The problem is that it’s so easy to disrupt this dance. We drift too far in one direction or the other based on our personalities and fears. We become incessant givers linked up with skilled takers who eventually clear out any courage or hope that the relationship will succeed. Or we turn into selfish takers who rob the people around us of their dignity by withdrawing far more than we deposit.
If relationships are like bank accounts, many of ours are seriously overdrawn.
There are certainly seasons when giving and taking will not be proportionate. Sometimes I need to lay aside my own desires and give all. Other times I need to humbly take what is offered to me, knowing I can bring little or nothing in return.
But all of us have crossed the line and done too much giving or too much taking for too long. When that happens, we lose the heart of a good relationship.
I see this in Jesus. No one can argue that Jesus gave far more than he took. But he didn’t tolerate it when someone slipped into an unhealthy taker role. When Peter tried to take away the sense of purpose leading Christ to the cross, Jesus told him, “Get away from me, Satan!”
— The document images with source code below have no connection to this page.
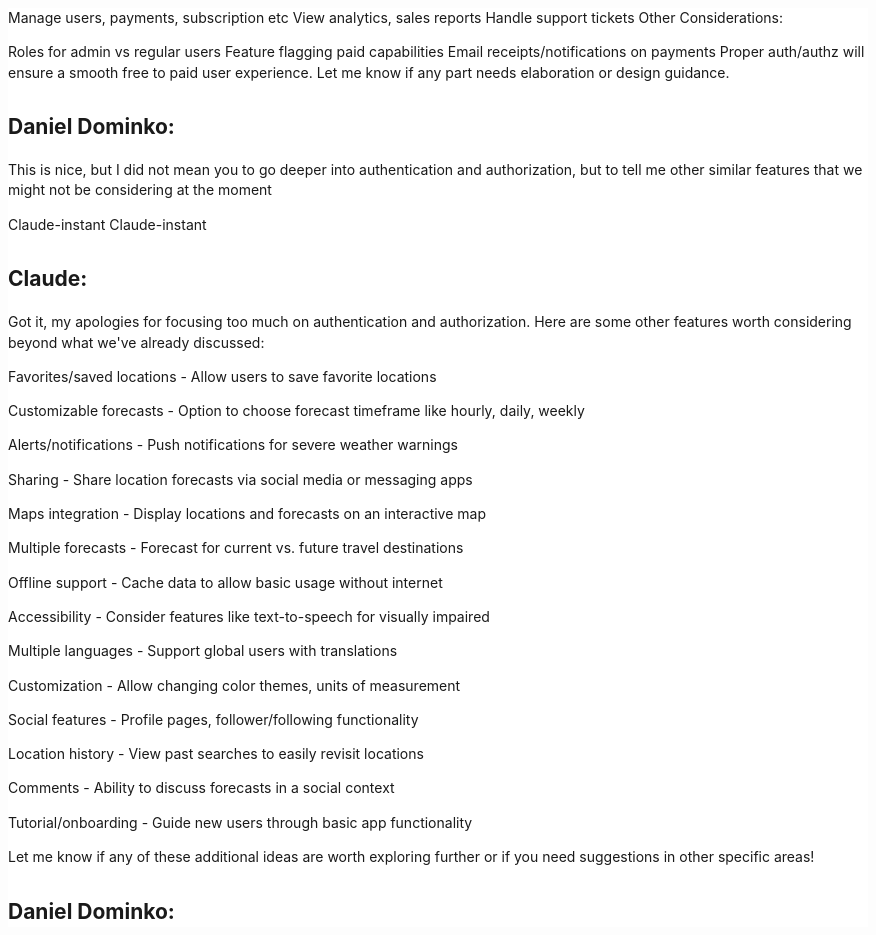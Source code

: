 Manage users, payments, subscription etc
View analytics, sales reports
Handle support tickets
Other Considerations:

Roles for admin vs regular users
Feature flagging paid capabilities
Email receipts/notifications on payments
Proper auth/authz will ensure a smooth free to paid user experience. Let me know if any part needs elaboration or design guidance.

Daniel Dominko: 
---


This is nice, but I did not mean you to go deeper into authentication and authorization, but to tell me other similar features that we might not be considering at the moment

Claude-instant
Claude-instant

Claude: 
---

Got it, my apologies for focusing too much on authentication and authorization. Here are some other features worth considering beyond what we've already discussed:

Favorites/saved locations - Allow users to save favorite locations

Customizable forecasts - Option to choose forecast timeframe like hourly, daily, weekly

Alerts/notifications - Push notifications for severe weather warnings

Sharing - Share location forecasts via social media or messaging apps

Maps integration - Display locations and forecasts on an interactive map

Multiple forecasts - Forecast for current vs. future travel destinations

Offline support - Cache data to allow basic usage without internet

Accessibility - Consider features like text-to-speech for visually impaired

Multiple languages - Support global users with translations

Customization - Allow changing color themes, units of measurement

Social features - Profile pages, follower/following functionality

Location history - View past searches to easily revisit locations

Comments - Ability to discuss forecasts in a social context

Tutorial/onboarding - Guide new users through basic app functionality

Let me know if any of these additional ideas are worth exploring further or if you need suggestions in other specific areas!

Daniel Dominko: 
---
Surprising words from a loving savior.
Are you dealing with a taker? Someone who constantly demands your attention or resources at critical moments and then monopolizes them with their own agenda? Someone who has missed countless clues regarding how one-sided your connection has become? Someone you can’t remember the last time they asked you how you are doing?
Or are you abusing a giver? Someone who constantly goes the second mile for you? Someone who routinely offers their time, possessions, and help? Someone whose deposits you gladly receive into your account, but neglect to reciprocate?
Who are you giving to? Are you giving enough? Too much? Decide what is God’s leading and what is just an attempt to make someone like you or avoid confrontation. Who is giving to you? Acknowledge it if the relationship has been one-sided, thank them, and begin making your own deposits.
Who is taking from you? Kindly require they change or you’ll move on. Who are you taking from? Find out how they’re really feeling and correct the imbalance.
This isn’t about an elimination of grace – we don’t shut down takers because we don’t want to be givers and we don’t return favors to givers in an effort to pay them back. It’s about a dance. And for that dance to continue, for the friendship to stand the test of time, we can’t settle for give or take. There has to be a healthy give and take. That’s the stuff long-term, healthy relationships are made of.